* Dataset entries
══════
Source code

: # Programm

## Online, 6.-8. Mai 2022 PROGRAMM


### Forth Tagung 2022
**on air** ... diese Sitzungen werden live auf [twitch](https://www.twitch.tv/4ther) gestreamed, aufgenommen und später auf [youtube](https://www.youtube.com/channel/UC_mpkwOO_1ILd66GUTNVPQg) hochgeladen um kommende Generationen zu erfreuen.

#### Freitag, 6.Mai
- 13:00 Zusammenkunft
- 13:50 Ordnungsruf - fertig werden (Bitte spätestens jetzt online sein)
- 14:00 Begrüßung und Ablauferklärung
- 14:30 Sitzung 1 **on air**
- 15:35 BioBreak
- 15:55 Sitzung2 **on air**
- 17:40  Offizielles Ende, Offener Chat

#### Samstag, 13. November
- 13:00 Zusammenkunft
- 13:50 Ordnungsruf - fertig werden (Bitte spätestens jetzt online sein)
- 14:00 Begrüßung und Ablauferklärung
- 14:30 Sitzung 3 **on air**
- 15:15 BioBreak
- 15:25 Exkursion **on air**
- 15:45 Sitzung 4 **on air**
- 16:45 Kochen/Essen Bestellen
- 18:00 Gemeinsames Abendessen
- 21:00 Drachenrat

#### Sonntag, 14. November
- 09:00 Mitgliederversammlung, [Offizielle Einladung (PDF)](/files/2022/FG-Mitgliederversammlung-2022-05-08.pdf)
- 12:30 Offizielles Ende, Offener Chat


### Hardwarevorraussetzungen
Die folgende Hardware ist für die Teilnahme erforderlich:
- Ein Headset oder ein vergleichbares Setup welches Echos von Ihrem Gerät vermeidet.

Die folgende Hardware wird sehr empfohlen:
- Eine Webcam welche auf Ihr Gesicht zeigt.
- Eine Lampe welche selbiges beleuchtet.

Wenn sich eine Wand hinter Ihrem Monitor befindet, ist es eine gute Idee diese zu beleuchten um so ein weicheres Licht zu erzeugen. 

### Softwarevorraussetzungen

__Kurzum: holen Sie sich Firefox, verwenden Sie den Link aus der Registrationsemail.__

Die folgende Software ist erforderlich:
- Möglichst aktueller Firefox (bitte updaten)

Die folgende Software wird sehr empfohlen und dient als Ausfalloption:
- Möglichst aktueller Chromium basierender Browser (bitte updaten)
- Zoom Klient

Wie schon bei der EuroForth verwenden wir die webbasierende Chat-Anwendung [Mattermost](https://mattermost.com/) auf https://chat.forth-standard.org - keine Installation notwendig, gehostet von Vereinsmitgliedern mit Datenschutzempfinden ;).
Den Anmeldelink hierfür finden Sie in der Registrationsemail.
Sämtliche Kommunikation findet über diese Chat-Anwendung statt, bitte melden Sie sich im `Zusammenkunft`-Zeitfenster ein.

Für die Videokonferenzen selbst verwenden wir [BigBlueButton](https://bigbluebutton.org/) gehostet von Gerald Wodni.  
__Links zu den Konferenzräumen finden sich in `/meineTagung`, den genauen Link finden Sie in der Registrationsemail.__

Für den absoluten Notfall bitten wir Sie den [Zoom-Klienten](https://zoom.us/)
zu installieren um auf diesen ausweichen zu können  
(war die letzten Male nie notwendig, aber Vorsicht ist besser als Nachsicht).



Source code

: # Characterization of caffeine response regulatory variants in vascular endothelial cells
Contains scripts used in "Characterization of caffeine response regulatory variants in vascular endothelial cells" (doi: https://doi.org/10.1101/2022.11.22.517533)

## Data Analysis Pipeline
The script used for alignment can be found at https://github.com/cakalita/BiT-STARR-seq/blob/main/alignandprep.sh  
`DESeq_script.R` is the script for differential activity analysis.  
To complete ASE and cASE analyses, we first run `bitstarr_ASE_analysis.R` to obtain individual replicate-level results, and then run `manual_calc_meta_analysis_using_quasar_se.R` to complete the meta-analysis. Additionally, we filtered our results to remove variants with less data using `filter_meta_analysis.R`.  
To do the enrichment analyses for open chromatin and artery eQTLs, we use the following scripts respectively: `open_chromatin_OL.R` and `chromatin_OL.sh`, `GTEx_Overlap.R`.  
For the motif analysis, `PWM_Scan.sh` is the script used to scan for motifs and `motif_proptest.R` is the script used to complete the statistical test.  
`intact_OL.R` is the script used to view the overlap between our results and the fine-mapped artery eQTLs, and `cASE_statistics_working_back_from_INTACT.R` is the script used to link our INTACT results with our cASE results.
══════
* YOUR TASK
Nothing in the data may be omitted; transcribe it exactly.

* RESPONSE BELOW
Source code

: # Programm

## Online, 6.-8. Mai 2022 PROGRAMM


### Forth Tagung 2022
**on air** ... diese Sitzungen werden live auf [twitch](https://www.twitch.tv/4ther) gestreamed, aufgenommen und später auf [youtube](https://www.youtube.com/channel/UC_mpkwOO_1ILd66GUTNVPQg) hochgeladen um kommende Generationen zu erfreuen.

#### Freitag, 6.Mai
- 13:00 Zusammenkunft
- 13:50 Ordnungsruf - fertig werden (Bitte spätestens jetzt online sein)
- 14:00 Begrüßung und Ablauferklärung
- 14:30 Sitzung 1 **on air**
- 15:35 BioBreak
- 15:55 Sitzung2 **on air**
- 17:40  Offizielles Ende, Offener Chat

#### Samstag, 13. November
- 13:00 Zusammenkunft
- 13:50 Ordnungsruf - fertig werden (Bitte spätestens jetzt online sein)
- 14:00 Begrüßung und Ablauferklärung
- 14:30 Sitzung 3 **on air**
- 15:15 BioBreak
- 15:25 Exkursion **on air**
- 15:45 Sitzung 4 **on air**
- 16:45 Kochen/Essen Bestellen
- 18:00 Gemeinsames Abendessen
- 21:00 Drachenrat

#### Sonntag, 14. November
- 09:00 Mitgliederversammlung, [Offizielle Einladung (PDF)](/files/2022/FG-Mitgliederversammlung-2022-05-08.pdf)
- 12:30 Offizielles Ende, Offener Chat


### Hardwarevorraussetzungen
Die folgende Hardware ist für die Teilnahme erforderlich:
- Ein Headset oder ein vergleichbares Setup welches Echos von Ihrem Gerät vermeidet.

Die folgende Hardware wird sehr empfohlen:
- Eine Webcam welche auf Ihr Gesicht zeigt.
- Eine Lampe welche selbiges beleuchtet.

Wenn sich eine Wand hinter Ihrem Monitor befindet, ist es eine gute Idee diese zu beleuchten um so ein weicheres Licht zu erzeugen. 

### Softwarevorraussetzungen

__Kurzum: holen Sie sich Firefox, verwenden Sie den Link aus der Registrationsemail.__

Die folgende Software ist erforderlich:
- Möglichst aktueller Firefox (bitte updaten)

Die folgende Software wird sehr empfohlen und dient als Ausfalloption:
- Möglichst aktueller Chromium basierender Browser (bitte updaten)
- Zoom Klient

Wie schon bei der EuroForth verwenden wir die webbasierende Chat-Anwendung [Mattermost](https://mattermost.com/) auf https://chat.forth-standard.org - keine Installation notwendig, gehostet von Vereinsmitgliedern mit Datenschutzempfinden ;).
Den Anmeldelink hierfür finden Sie in der Registrationsemail.
Sämtliche Kommunikation findet über diese Chat-Anwendung statt, bitte melden Sie sich im `Zusammenkunft`-Zeitfenster ein.

Für die Videokonferenzen selbst verwenden wir [BigBlueButton](https://bigbluebutton.org/) gehostet von Gerald Wodni.  
__Links zu den Konferenzräumen finden sich in `/meineTagung`, den genauen Link finden Sie in der Registrationsemail.__

Für den absoluten Notfall bitten wir Sie den [Zoom-Klienten](https://zoom.us/)
zu installieren um auf diesen ausweichen zu können  
(war die letzten Male nie notwendig, aber Vorsicht ist besser als Nachsicht).



Source code

: # Characterization of caffeine response regulatory variants in vascular endothelial cells
Contains scripts used in "Characterization of caffeine response regulatory variants in vascular endothelial cells" (doi: https://doi.org/10.1101/2022.11.22.517533)

## Data Analysis Pipeline
The script used for alignment can be found at https://github.com/cakalita/BiT-STARR-seq/blob/main/alignandprep.sh  
`DESeq_script.R` is the script for differential activity analysis.  
To complete ASE and cASE analyses, we first run `bitstarr_ASE_analysis.R` to obtain individual replicate-level results, and then run `manual_calc_meta_analysis_using_quasar_se.R` to complete the meta-analysis. Additionally, we filtered our results to remove variants with less data using `filter_meta_analysis.R`.  
To do the enrichment analyses for open chromatin and artery eQTLs, we use the following scripts respectively: `open_chromatin_OL.R` and `chromatin_OL.sh`, `GTEx_Overlap.R`.  
For the motif analysis, `PWM_Scan.sh` is the script used to scan for motifs and `motif_proptest.R` is the script used to complete the statistical test.  
`intact_OL.R` is the script used to view the overlap between our results and the fine-mapped artery eQTLs, and `cASE_statistics_working_back_from_INTACT.R` is the script used to link our INTACT results with our cASE results.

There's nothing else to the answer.